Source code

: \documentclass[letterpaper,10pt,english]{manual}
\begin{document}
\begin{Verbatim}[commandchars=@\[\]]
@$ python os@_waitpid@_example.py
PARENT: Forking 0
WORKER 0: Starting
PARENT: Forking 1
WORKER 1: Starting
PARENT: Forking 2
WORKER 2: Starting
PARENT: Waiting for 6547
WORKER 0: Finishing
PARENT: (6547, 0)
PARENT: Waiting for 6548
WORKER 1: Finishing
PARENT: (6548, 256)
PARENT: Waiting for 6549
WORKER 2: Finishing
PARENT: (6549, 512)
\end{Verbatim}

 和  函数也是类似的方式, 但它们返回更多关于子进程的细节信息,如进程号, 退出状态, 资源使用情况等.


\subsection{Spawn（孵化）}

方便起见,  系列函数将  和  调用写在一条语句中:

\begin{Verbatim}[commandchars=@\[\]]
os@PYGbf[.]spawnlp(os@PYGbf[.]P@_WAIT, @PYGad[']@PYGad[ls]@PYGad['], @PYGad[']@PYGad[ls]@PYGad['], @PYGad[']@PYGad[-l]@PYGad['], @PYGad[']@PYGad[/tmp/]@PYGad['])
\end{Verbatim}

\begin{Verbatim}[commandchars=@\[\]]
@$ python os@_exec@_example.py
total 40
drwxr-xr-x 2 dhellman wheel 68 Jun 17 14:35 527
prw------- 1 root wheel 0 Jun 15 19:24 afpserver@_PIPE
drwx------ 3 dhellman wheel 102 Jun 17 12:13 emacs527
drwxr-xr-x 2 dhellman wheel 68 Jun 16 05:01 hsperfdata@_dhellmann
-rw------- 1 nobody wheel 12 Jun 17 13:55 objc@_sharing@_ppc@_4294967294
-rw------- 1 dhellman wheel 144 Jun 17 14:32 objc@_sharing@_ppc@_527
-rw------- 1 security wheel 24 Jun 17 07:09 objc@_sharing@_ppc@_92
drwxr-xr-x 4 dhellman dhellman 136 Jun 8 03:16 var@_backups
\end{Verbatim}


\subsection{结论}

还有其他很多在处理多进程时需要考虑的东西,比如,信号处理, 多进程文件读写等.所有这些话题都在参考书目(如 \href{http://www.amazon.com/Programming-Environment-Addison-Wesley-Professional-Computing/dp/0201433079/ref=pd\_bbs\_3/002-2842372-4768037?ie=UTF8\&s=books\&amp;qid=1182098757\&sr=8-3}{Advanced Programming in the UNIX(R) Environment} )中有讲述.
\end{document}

········

_ASSIGNED TASK_. Repeat the entire listing exactly.

_ANSWER SPACE_.
Source code

: \documentclass[letterpaper,10pt,english]{manual}
\begin{document}
\begin{Verbatim}[commandchars=@\[\]]
@$ python os@_waitpid@_example.py
PARENT: Forking 0
WORKER 0: Starting
PARENT: Forking 1
WORKER 1: Starting
PARENT: Forking 2
WORKER 2: Starting
PARENT: Waiting for 6547
WORKER 0: Finishing
PARENT: (6547, 0)
PARENT: Waiting for 6548
WORKER 1: Finishing
PARENT: (6548, 256)
PARENT: Waiting for 6549
WORKER 2: Finishing
PARENT: (6549, 512)
\end{Verbatim}

 和  函数也是类似的方式, 但它们返回更多关于子进程的细节信息,如进程号, 退出状态, 资源使用情况等.


\subsection{Spawn（孵化）}

方便起见,  系列函数将  和  调用写在一条语句中:

\begin{Verbatim}[commandchars=@\[\]]
os@PYGbf[.]spawnlp(os@PYGbf[.]P@_WAIT, @PYGad[']@PYGad[ls]@PYGad['], @PYGad[']@PYGad[ls]@PYGad['], @PYGad[']@PYGad[-l]@PYGad['], @PYGad[']@PYGad[/tmp/]@PYGad['])
\end{Verbatim}

\begin{Verbatim}[commandchars=@\[\]]
@$ python os@_exec@_example.py
total 40
drwxr-xr-x 2 dhellman wheel 68 Jun 17 14:35 527
prw------- 1 root wheel 0 Jun 15 19:24 afpserver@_PIPE
drwx------ 3 dhellman wheel 102 Jun 17 12:13 emacs527
drwxr-xr-x 2 dhellman wheel 68 Jun 16 05:01 hsperfdata@_dhellmann
-rw------- 1 nobody wheel 12 Jun 17 13:55 objc@_sharing@_ppc@_4294967294
-rw------- 1 dhellman wheel 144 Jun 17 14:32 objc@_sharing@_ppc@_527
-rw------- 1 security wheel 24 Jun 17 07:09 objc@_sharing@_ppc@_92
drwxr-xr-x 4 dhellman dhellman 136 Jun 8 03:16 var@_backups
\end{Verbatim}


\subsection{结论}

还有其他很多在处理多进程时需要考虑的东西,比如,信号处理, 多进程文件读写等.所有这些话题都在参考书目(如 \href{http://www.amazon.com/Programming-Environment-Addison-Wesley-Professional-Computing/dp/0201433079/ref=pd\_bbs\_3/002-2842372-4768037?ie=UTF8\&s=books\&amp;qid=1182098757\&sr=8-3}{Advanced Programming in the UNIX(R) Environment} )中有讲述.
\end{document}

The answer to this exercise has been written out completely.